*DATASET EXTRACT*.

◆ ◆ ◆ ◆ ◆ ◆ ◆

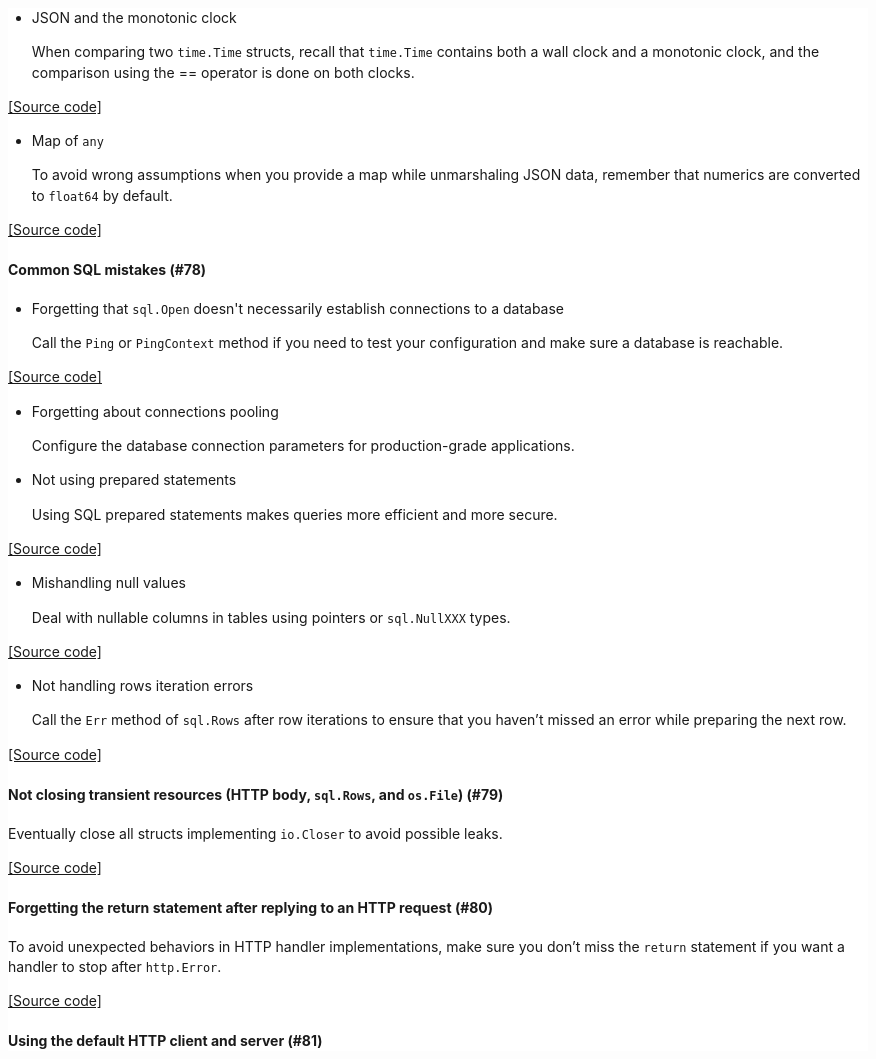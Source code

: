 * JSON and the monotonic clock

  When comparing two `time.Time` structs, recall that `time.Time` contains both a wall clock and a monotonic clock, and the comparison using the == operator is done on both clocks.

[[Source code]](10-standard-lib/77-json-handling/monotonic-clock/main.go)

* Map of `any`

  To avoid wrong assumptions when you provide a map while unmarshaling JSON data, remember that numerics are converted to `float64` by default.

[[Source code]](10-standard-lib/77-json-handling/map-any/main.go)

#### Common SQL mistakes (#78)

* Forgetting that `sql.Open` doesn't necessarily establish connections to a database

  Call the `Ping` or `PingContext` method if you need to test your configuration and make sure a database is reachable.

[[Source code]](10-standard-lib/78-sql/sql-open)

* Forgetting about connections pooling

  Configure the database connection parameters for production-grade applications.

* Not using prepared statements

  Using SQL prepared statements makes queries more efficient and more secure.
 
[[Source code]](10-standard-lib/78-sql/prepared-statements)

* Mishandling null values

  Deal with nullable columns in tables using pointers or `sql.NullXXX` types.
 
[[Source code]](10-standard-lib/78-sql/null-values/main.go)

* Not handling rows iteration errors

  Call the `Err` method of `sql.Rows` after row iterations to ensure that you haven’t missed an error while preparing the next row.

[[Source code]](10-standard-lib/78-sql/rows-iterations-errors)

#### Not closing transient resources (HTTP body, `sql.Rows`, and `os.File`) (#79)

Eventually close all structs implementing `io.Closer` to avoid possible leaks.

[[Source code]](10-standard-lib/79-closing-resources/)

#### Forgetting the return statement after replying to an HTTP request (#80)

To avoid unexpected behaviors in HTTP handler implementations, make sure you don’t miss the `return` statement if you want a handler to stop after `http.Error`.

[[Source code]](10-standard-lib/80-http-return/main.go)

#### Using the default HTTP client and server (#81)
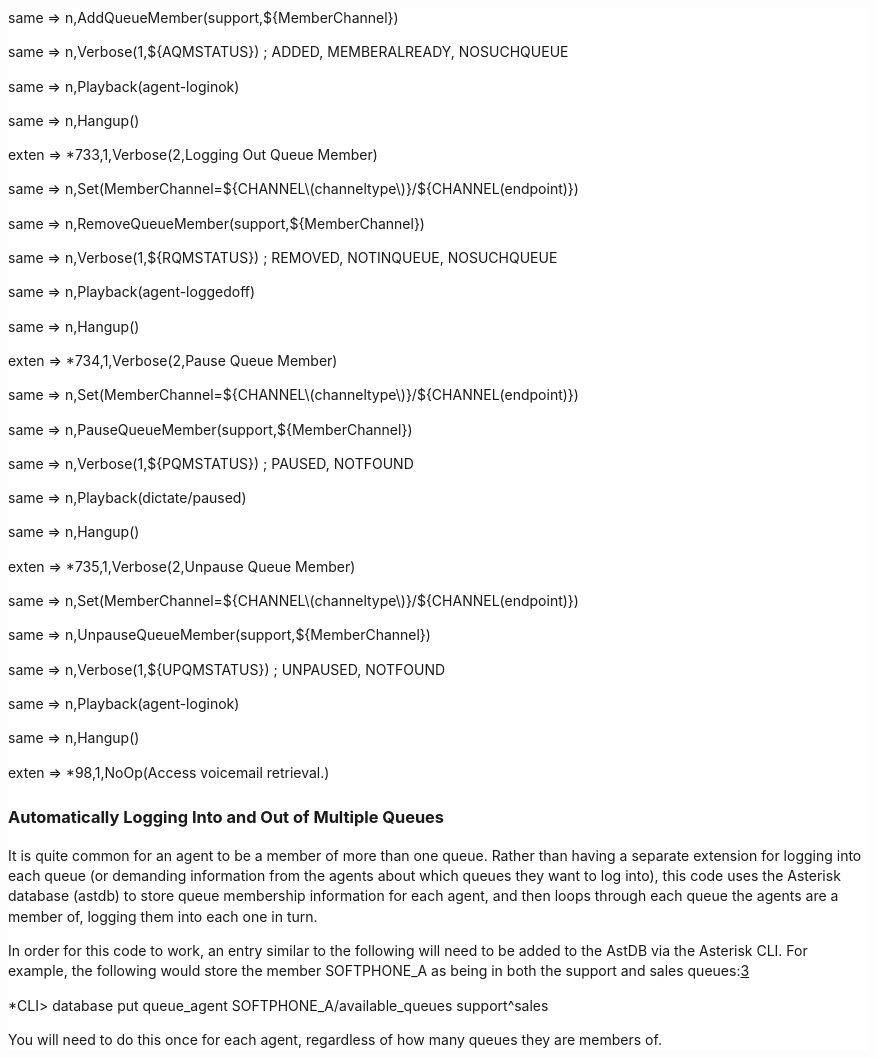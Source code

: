  same =&gt; n,AddQueueMember\(support,${MemberChannel}\)

 same =&gt; n,Verbose\(1,${AQMSTATUS}\) ; ADDED, MEMBERALREADY, NOSUCHQUEUE

 same =&gt; n,Playback\(agent-loginok\)

 same =&gt; n,Hangup\(\)

exten =&gt; \*733,1,Verbose\(2,Logging Out Queue Member\)

 same =&gt; n,Set\(MemberChannel=${CHANNEL\(channeltype\)}/${CHANNEL\(endpoint\)}\)

 same =&gt; n,RemoveQueueMember\(support,${MemberChannel}\)

 same =&gt; n,Verbose\(1,${RQMSTATUS}\) ; REMOVED, NOTINQUEUE, NOSUCHQUEUE

 same =&gt; n,Playback\(agent-loggedoff\)

 same =&gt; n,Hangup\(\)

exten =&gt; \*734,1,Verbose\(2,Pause Queue Member\)

 same =&gt; n,Set\(MemberChannel=${CHANNEL\(channeltype\)}/${CHANNEL\(endpoint\)}\)

 same =&gt; n,PauseQueueMember\(support,${MemberChannel}\)

 same =&gt; n,Verbose\(1,${PQMSTATUS}\) ; PAUSED, NOTFOUND

 same =&gt; n,Playback\(dictate/paused\)

 same =&gt; n,Hangup\(\)

exten =&gt; \*735,1,Verbose\(2,Unpause Queue Member\)

 same =&gt; n,Set\(MemberChannel=${CHANNEL\(channeltype\)}/${CHANNEL\(endpoint\)}\)

 same =&gt; n,UnpauseQueueMember\(support,${MemberChannel}\)

 same =&gt; n,Verbose\(1,${UPQMSTATUS}\) ; UNPAUSED, NOTFOUND

 same =&gt; n,Playback\(agent-loginok\)

 same =&gt; n,Hangup\(\)

exten =&gt; \*98,1,NoOp\(Access voicemail retrieval.\)

### Automatically Logging Into and Out of Multiple Queues

It is quite common for an agent to be a member of more than one queue. Rather than having a separate extension for logging into each queue \(or demanding information from the agents about which queues they want to log into\), this code uses the Asterisk database \(astdb\) to store queue membership information for each agent, and then loops through each queue the agents are a member of, logging them into each one in turn.

In order for this code to work, an entry similar to the following will need to be added to the AstDB via the Asterisk CLI. For example, the following would store the member SOFTPHONE\_A as being in both the support and sales queues:[3](https://learning.oreilly.com/library/view/asterisk-the-definitive/9781492031598/ch12.html%22%20/l%20%22idm46178405949096)

\*CLI&gt; database put queue\_agent SOFTPHONE\_A/available\_queues support^sales

You will need to do this once for each agent, regardless of how many queues they are members of.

◆ ◆ ◆ ◆ ◆ ◆ ◆

From the first record to the last, copy everything exactly except the pictures.

Source code

: * JSON and the monotonic clock

  When comparing two `time.Time` structs, recall that `time.Time` contains both a wall clock and a monotonic clock, and the comparison using the == operator is done on both clocks.

[[Source code]](10-standard-lib/77-json-handling/monotonic-clock/main.go)

* Map of `any`

  To avoid wrong assumptions when you provide a map while unmarshaling JSON data, remember that numerics are converted to `float64` by default.

[[Source code]](10-standard-lib/77-json-handling/map-any/main.go)

#### Common SQL mistakes (#78)

* Forgetting that `sql.Open` doesn't necessarily establish connections to a database

  Call the `Ping` or `PingContext` method if you need to test your configuration and make sure a database is reachable.

[[Source code]](10-standard-lib/78-sql/sql-open)

* Forgetting about connections pooling

  Configure the database connection parameters for production-grade applications.

* Not using prepared statements

  Using SQL prepared statements makes queries more efficient and more secure.
 
[[Source code]](10-standard-lib/78-sql/prepared-statements)

* Mishandling null values

  Deal with nullable columns in tables using pointers or `sql.NullXXX` types.
 
[[Source code]](10-standard-lib/78-sql/null-values/main.go)

* Not handling rows iteration errors

  Call the `Err` method of `sql.Rows` after row iterations to ensure that you haven’t missed an error while preparing the next row.

[[Source code]](10-standard-lib/78-sql/rows-iterations-errors)

#### Not closing transient resources (HTTP body, `sql.Rows`, and `os.File`) (#79)

Eventually close all structs implementing `io.Closer` to avoid possible leaks.

[[Source code]](10-standard-lib/79-closing-resources/)

#### Forgetting the return statement after replying to an HTTP request (#80)

To avoid unexpected behaviors in HTTP handler implementations, make sure you don’t miss the `return` statement if you want a handler to stop after `http.Error`.

[[Source code]](10-standard-lib/80-http-return/main.go)

#### Using the default HTTP client and server (#81)
Source code

:  same =&gt; n,AddQueueMember\(support,${MemberChannel}\)

 same =&gt; n,Verbose\(1,${AQMSTATUS}\) ; ADDED, MEMBERALREADY, NOSUCHQUEUE

 same =&gt; n,Playback\(agent-loginok\)

 same =&gt; n,Hangup\(\)

exten =&gt; \*733,1,Verbose\(2,Logging Out Queue Member\)

 same =&gt; n,Set\(MemberChannel=${CHANNEL\(channeltype\)}/${CHANNEL\(endpoint\)}\)

 same =&gt; n,RemoveQueueMember\(support,${MemberChannel}\)

 same =&gt; n,Verbose\(1,${RQMSTATUS}\) ; REMOVED, NOTINQUEUE, NOSUCHQUEUE

 same =&gt; n,Playback\(agent-loggedoff\)

 same =&gt; n,Hangup\(\)

exten =&gt; \*734,1,Verbose\(2,Pause Queue Member\)

 same =&gt; n,Set\(MemberChannel=${CHANNEL\(channeltype\)}/${CHANNEL\(endpoint\)}\)

 same =&gt; n,PauseQueueMember\(support,${MemberChannel}\)

 same =&gt; n,Verbose\(1,${PQMSTATUS}\) ; PAUSED, NOTFOUND

 same =&gt; n,Playback\(dictate/paused\)

 same =&gt; n,Hangup\(\)

exten =&gt; \*735,1,Verbose\(2,Unpause Queue Member\)

 same =&gt; n,Set\(MemberChannel=${CHANNEL\(channeltype\)}/${CHANNEL\(endpoint\)}\)

 same =&gt; n,UnpauseQueueMember\(support,${MemberChannel}\)

 same =&gt; n,Verbose\(1,${UPQMSTATUS}\) ; UNPAUSED, NOTFOUND

 same =&gt; n,Playback\(agent-loginok\)

 same =&gt; n,Hangup\(\)

exten =&gt; \*98,1,NoOp\(Access voicemail retrieval.\)

### Automatically Logging Into and Out of Multiple Queues

It is quite common for an agent to be a member of more than one queue. Rather than having a separate extension for logging into each queue \(or demanding information from the agents about which queues they want to log into\), this code uses the Asterisk database \(astdb\) to store queue membership information for each agent, and then loops through each queue the agents are a member of, logging them into each one in turn.

In order for this code to work, an entry similar to the following will need to be added to the AstDB via the Asterisk CLI. For example, the following would store the member SOFTPHONE\_A as being in both the support and sales queues:[3](https://learning.oreilly.com/library/view/asterisk-the-definitive/9781492031598/ch12.html%22%20/l%20%22idm46178405949096)

\*CLI&gt; database put queue\_agent SOFTPHONE\_A/available\_queues support^sales

You will need to do this once for each agent, regardless of how many queues they are members of.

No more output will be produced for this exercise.